Stored data entries:
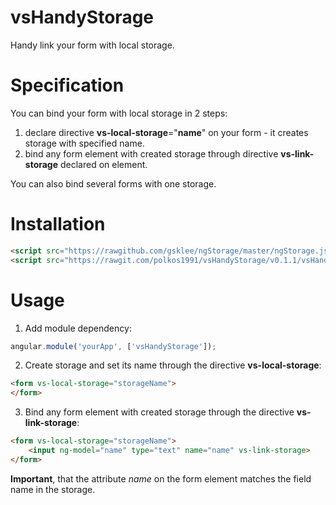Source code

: # vsHandyStorage
Handy link your form with local storage.
# Specification
You can bind your form with local storage in 2 steps:

1. declare directive <b>vs-local-storage</b>="<b>name</b>" on your form - it creates storage with specified name.		
2. bind any form element with created storage through directive <b>vs-link-storage</b> declared on element.	
	
You can also bind several forms with one storage.
# Installation
```html
<script src="https://rawgithub.com/gsklee/ngStorage/master/ngStorage.js"></script>	
<script src="https://rawgit.com/polkos1991/vsHandyStorage/v0.1.1/vsHandyStorage.js"></script>
```
# Usage
1) Add module dependency:
``` javascript
angular.module('yourApp', ['vsHandyStorage']);
```
2) Create storage and set its name through the directive <b>vs-local-storage</b>:
``` html
<form vs-local-storage="storageName">
</form>
```
3) Bind any form element with created storage through the directive <b>vs-link-storage</b>:
``` html
<form vs-local-storage="storageName">
    <input ng-model="name" type="text" name="name" vs-link-storage>
</form>
```
<b>Important</b>, that the attribute <i>name</i> on the form element matches the field name in the storage.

### Exercise description
For the entries above, state how many lines contain the word "module". Provide the number by itself.

### Solution for this exercise
2